### TASK BRIEF
Using the entries below, write out the line with "Infrastructure Survey System", the line with "- **API Design**: RESTful API endpoints", and every line in between, exactly as each is written.

### LISTED ENTRIES
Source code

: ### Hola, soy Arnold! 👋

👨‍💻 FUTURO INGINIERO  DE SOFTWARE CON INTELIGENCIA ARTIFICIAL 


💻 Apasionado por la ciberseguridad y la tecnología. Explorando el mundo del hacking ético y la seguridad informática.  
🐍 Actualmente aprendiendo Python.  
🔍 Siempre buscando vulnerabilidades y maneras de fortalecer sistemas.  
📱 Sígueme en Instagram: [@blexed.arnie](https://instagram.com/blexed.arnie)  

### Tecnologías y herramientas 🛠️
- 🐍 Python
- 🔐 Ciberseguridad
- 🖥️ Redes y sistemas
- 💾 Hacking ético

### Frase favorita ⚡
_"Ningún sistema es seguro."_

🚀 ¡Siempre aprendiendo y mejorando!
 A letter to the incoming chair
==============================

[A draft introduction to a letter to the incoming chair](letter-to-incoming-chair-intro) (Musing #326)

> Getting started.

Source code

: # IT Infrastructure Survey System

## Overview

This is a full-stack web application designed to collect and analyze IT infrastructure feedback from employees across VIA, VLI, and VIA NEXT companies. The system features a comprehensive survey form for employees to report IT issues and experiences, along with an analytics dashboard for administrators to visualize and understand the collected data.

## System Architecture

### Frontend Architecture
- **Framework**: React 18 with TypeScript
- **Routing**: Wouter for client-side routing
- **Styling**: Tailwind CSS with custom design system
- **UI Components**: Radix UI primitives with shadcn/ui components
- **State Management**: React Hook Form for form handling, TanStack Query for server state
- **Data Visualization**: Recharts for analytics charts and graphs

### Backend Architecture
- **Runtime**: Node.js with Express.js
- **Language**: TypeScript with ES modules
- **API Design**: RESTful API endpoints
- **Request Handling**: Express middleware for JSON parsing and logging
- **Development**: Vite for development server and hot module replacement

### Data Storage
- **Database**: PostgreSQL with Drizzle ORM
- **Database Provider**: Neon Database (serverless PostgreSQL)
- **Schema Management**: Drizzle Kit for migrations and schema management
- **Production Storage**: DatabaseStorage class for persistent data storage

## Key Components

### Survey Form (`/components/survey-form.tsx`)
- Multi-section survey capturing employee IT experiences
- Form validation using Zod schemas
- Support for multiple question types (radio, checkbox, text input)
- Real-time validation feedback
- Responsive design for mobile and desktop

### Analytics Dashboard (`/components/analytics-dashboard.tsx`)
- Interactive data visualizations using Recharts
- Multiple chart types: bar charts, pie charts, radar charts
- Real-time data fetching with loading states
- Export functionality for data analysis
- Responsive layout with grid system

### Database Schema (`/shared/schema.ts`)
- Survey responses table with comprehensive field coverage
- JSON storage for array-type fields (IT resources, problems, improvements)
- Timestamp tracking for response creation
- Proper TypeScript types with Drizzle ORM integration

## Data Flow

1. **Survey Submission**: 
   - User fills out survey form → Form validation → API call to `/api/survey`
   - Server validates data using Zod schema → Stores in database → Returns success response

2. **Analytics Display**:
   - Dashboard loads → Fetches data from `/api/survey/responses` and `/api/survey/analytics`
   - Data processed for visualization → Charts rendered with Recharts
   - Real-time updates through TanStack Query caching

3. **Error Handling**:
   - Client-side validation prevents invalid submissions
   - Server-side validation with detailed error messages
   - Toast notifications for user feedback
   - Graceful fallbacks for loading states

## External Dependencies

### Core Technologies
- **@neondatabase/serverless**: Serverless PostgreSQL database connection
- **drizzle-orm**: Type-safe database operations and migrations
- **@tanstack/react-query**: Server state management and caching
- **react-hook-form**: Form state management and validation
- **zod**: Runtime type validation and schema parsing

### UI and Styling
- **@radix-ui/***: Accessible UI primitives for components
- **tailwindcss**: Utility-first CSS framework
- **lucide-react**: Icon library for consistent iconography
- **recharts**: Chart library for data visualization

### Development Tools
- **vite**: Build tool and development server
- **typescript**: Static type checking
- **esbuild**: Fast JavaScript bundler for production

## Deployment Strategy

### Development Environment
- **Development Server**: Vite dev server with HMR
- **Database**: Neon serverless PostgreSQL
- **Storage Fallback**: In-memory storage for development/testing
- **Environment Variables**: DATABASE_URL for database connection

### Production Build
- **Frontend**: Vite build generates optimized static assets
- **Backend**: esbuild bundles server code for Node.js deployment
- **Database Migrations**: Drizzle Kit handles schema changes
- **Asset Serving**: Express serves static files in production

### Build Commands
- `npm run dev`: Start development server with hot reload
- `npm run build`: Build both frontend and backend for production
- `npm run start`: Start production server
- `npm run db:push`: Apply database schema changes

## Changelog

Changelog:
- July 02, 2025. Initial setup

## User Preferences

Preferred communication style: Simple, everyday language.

--

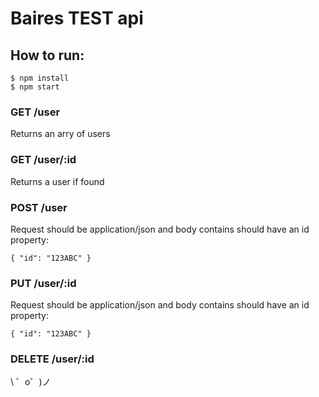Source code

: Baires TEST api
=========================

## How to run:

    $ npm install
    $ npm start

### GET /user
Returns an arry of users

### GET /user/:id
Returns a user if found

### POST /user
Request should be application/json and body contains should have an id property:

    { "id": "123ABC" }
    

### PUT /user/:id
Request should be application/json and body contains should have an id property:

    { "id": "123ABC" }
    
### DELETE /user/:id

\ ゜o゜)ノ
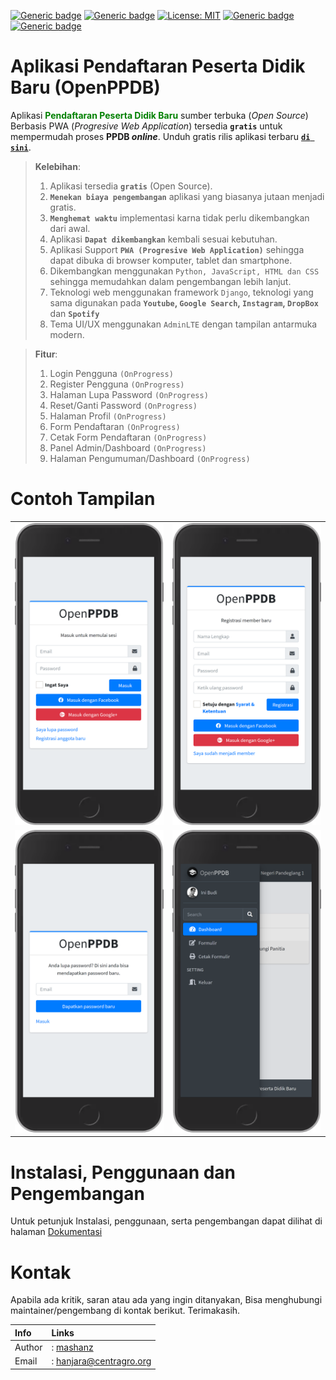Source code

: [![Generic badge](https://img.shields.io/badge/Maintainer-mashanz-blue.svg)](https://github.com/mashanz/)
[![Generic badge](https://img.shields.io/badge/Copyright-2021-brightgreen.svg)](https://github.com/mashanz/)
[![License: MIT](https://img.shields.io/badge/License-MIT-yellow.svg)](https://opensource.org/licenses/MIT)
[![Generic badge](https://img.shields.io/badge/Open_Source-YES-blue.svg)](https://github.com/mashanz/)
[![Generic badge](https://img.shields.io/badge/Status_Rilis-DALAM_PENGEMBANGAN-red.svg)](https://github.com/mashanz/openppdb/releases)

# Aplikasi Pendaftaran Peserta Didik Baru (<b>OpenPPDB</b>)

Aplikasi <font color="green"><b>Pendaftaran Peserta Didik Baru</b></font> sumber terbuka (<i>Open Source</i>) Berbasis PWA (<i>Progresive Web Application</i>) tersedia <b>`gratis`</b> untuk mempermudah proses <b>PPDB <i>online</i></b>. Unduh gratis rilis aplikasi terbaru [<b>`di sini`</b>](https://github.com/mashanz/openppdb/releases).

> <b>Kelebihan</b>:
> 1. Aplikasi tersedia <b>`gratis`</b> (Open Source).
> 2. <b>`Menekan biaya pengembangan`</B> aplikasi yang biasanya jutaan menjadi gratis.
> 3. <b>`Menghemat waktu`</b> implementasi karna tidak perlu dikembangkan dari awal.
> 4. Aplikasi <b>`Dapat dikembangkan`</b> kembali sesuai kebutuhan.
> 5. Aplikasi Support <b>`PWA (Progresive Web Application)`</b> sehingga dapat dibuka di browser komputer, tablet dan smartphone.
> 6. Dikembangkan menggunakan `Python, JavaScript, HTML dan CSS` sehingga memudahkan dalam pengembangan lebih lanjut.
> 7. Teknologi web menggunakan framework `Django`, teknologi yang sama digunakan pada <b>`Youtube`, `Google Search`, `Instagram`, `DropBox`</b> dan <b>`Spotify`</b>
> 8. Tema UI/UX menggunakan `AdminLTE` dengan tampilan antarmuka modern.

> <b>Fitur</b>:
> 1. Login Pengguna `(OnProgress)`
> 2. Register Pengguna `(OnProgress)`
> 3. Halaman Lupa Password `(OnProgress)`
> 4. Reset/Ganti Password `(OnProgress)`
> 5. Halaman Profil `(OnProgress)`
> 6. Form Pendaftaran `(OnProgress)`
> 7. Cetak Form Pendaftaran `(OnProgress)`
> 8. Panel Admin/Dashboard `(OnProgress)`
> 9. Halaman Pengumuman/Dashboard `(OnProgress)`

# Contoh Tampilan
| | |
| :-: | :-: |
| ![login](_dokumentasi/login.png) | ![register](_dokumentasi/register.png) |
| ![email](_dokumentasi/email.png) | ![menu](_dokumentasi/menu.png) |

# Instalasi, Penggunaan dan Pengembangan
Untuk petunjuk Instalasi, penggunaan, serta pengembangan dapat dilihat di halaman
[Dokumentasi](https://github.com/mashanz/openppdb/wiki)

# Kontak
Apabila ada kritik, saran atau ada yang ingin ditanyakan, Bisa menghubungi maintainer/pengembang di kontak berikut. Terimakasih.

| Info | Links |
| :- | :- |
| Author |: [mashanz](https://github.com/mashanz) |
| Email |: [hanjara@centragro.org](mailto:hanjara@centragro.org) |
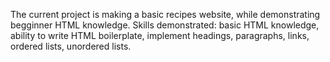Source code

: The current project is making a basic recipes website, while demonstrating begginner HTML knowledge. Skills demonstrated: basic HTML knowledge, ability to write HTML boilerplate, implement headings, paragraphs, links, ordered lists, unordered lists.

==

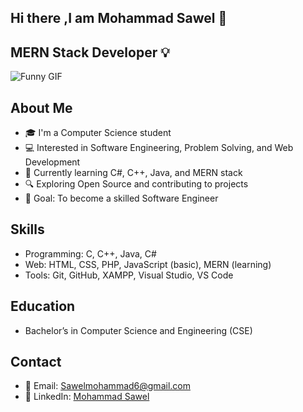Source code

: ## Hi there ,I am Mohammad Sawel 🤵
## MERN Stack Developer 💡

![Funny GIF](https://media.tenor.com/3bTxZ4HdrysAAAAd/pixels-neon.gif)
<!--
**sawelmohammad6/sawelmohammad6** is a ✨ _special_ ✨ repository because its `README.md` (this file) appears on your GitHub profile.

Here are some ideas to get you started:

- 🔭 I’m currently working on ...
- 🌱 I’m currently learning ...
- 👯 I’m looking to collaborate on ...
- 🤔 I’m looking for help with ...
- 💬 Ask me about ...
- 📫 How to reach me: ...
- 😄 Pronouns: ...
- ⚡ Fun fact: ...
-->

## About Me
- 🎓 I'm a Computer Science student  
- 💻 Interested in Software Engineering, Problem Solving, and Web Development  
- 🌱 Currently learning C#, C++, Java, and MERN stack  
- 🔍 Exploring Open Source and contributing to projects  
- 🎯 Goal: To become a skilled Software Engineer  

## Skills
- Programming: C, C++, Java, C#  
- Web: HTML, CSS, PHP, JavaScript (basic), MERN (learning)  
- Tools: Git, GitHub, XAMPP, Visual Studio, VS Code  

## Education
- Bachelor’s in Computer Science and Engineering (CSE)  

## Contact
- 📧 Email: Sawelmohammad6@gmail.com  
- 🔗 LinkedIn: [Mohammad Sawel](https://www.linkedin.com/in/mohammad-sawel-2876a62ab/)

### RESULT OF THIS EXERCISE
: # IT Infrastructure Survey System

## Overview

This is a full-stack web application designed to collect and analyze IT infrastructure feedback from employees across VIA, VLI, and VIA NEXT companies. The system features a comprehensive survey form for employees to report IT issues and experiences, along with an analytics dashboard for administrators to visualize and understand the collected data.

## System Architecture

### Frontend Architecture
- **Framework**: React 18 with TypeScript
- **Routing**: Wouter for client-side routing
- **Styling**: Tailwind CSS with custom design system
- **UI Components**: Radix UI primitives with shadcn/ui components
- **State Management**: React Hook Form for form handling, TanStack Query for server state
- **Data Visualization**: Recharts for analytics charts and graphs

### Backend Architecture
- **Runtime**: Node.js with Express.js
- **Language**: TypeScript with ES modules
- **API Design**: RESTful API endpoints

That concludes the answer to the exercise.